* What you will do
Leave the images out and repeat the data exactly as given.
=====
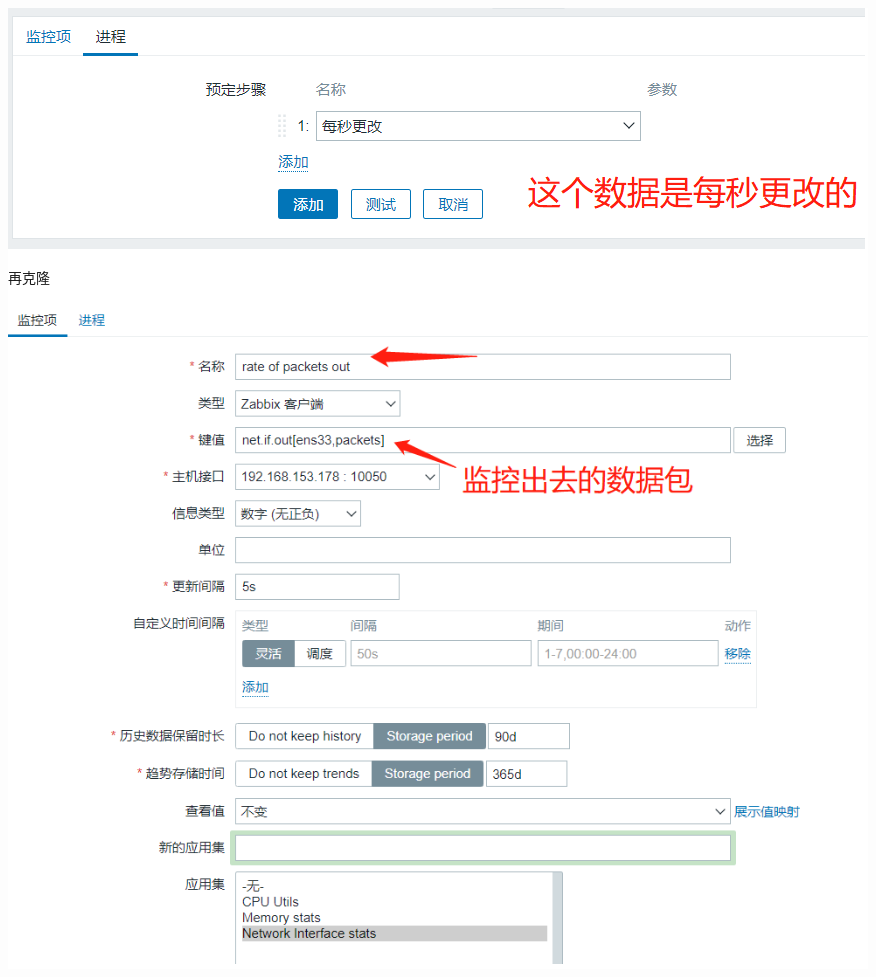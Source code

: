 

![img](assets/02-企业级Zabbix监控平台/1683012454807-4818dfb8-6beb-4a67-b8d2-4dca39e592e8.png)



再克隆



![img](assets/02-企业级Zabbix监控平台/1683012455033-a5997872-113b-4900-865e-146d76903a23.png)
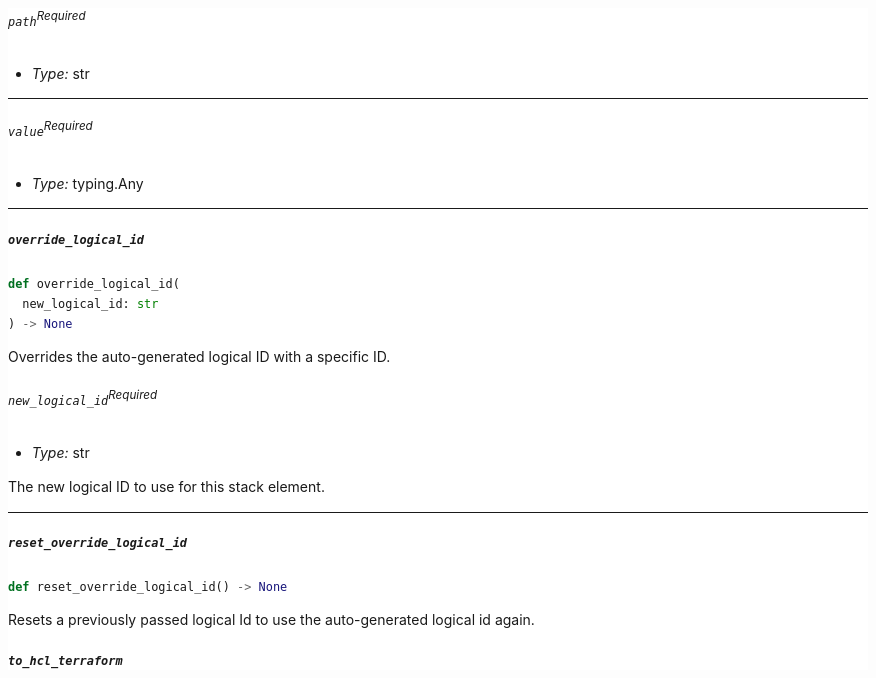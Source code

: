 ###### `path`<sup>Required</sup> <a name="path" id="@cdktf/provider-cloudflare.dataCloudflareDnsZoneTransfersPeers.DataCloudflareDnsZoneTransfersPeers.addOverride.parameter.path"></a>

- *Type:* str

---

###### `value`<sup>Required</sup> <a name="value" id="@cdktf/provider-cloudflare.dataCloudflareDnsZoneTransfersPeers.DataCloudflareDnsZoneTransfersPeers.addOverride.parameter.value"></a>

- *Type:* typing.Any

---

##### `override_logical_id` <a name="override_logical_id" id="@cdktf/provider-cloudflare.dataCloudflareDnsZoneTransfersPeers.DataCloudflareDnsZoneTransfersPeers.overrideLogicalId"></a>

```python
def override_logical_id(
  new_logical_id: str
) -> None
```

Overrides the auto-generated logical ID with a specific ID.

###### `new_logical_id`<sup>Required</sup> <a name="new_logical_id" id="@cdktf/provider-cloudflare.dataCloudflareDnsZoneTransfersPeers.DataCloudflareDnsZoneTransfersPeers.overrideLogicalId.parameter.newLogicalId"></a>

- *Type:* str

The new logical ID to use for this stack element.

---

##### `reset_override_logical_id` <a name="reset_override_logical_id" id="@cdktf/provider-cloudflare.dataCloudflareDnsZoneTransfersPeers.DataCloudflareDnsZoneTransfersPeers.resetOverrideLogicalId"></a>

```python
def reset_override_logical_id() -> None
```

Resets a previously passed logical Id to use the auto-generated logical id again.

##### `to_hcl_terraform` <a name="to_hcl_terraform" id="@cdktf/provider-cloudflare.dataCloudflareDnsZoneTransfersPeers.DataCloudflareDnsZoneTransfersPeers.toHclTerraform"></a>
=====
* Exercise solution
Source code

: 

![img](assets/02-企业级Zabbix监控平台/1683012454807-4818dfb8-6beb-4a67-b8d2-4dca39e592e8.png)



再克隆



![img](assets/02-企业级Zabbix监控平台/1683012455033-a5997872-113b-4900-865e-146d76903a23.png)
Source code

: ###### `path`<sup>Required</sup> <a name="path" id="@cdktf/provider-cloudflare.dataCloudflareDnsZoneTransfersPeers.DataCloudflareDnsZoneTransfersPeers.addOverride.parameter.path"></a>

- *Type:* str

---

###### `value`<sup>Required</sup> <a name="value" id="@cdktf/provider-cloudflare.dataCloudflareDnsZoneTransfersPeers.DataCloudflareDnsZoneTransfersPeers.addOverride.parameter.value"></a>

- *Type:* typing.Any

---

##### `override_logical_id` <a name="override_logical_id" id="@cdktf/provider-cloudflare.dataCloudflareDnsZoneTransfersPeers.DataCloudflareDnsZoneTransfersPeers.overrideLogicalId"></a>

```python
def override_logical_id(
  new_logical_id: str
) -> None
```

Overrides the auto-generated logical ID with a specific ID.

###### `new_logical_id`<sup>Required</sup> <a name="new_logical_id" id="@cdktf/provider-cloudflare.dataCloudflareDnsZoneTransfersPeers.DataCloudflareDnsZoneTransfersPeers.overrideLogicalId.parameter.newLogicalId"></a>

- *Type:* str

The new logical ID to use for this stack element.

---

##### `reset_override_logical_id` <a name="reset_override_logical_id" id="@cdktf/provider-cloudflare.dataCloudflareDnsZoneTransfersPeers.DataCloudflareDnsZoneTransfersPeers.resetOverrideLogicalId"></a>

```python
def reset_override_logical_id() -> None
```

Resets a previously passed logical Id to use the auto-generated logical id again.

##### `to_hcl_terraform` <a name="to_hcl_terraform" id="@cdktf/provider-cloudflare.dataCloudflareDnsZoneTransfersPeers.DataCloudflareDnsZoneTransfersPeers.toHclTerraform"></a>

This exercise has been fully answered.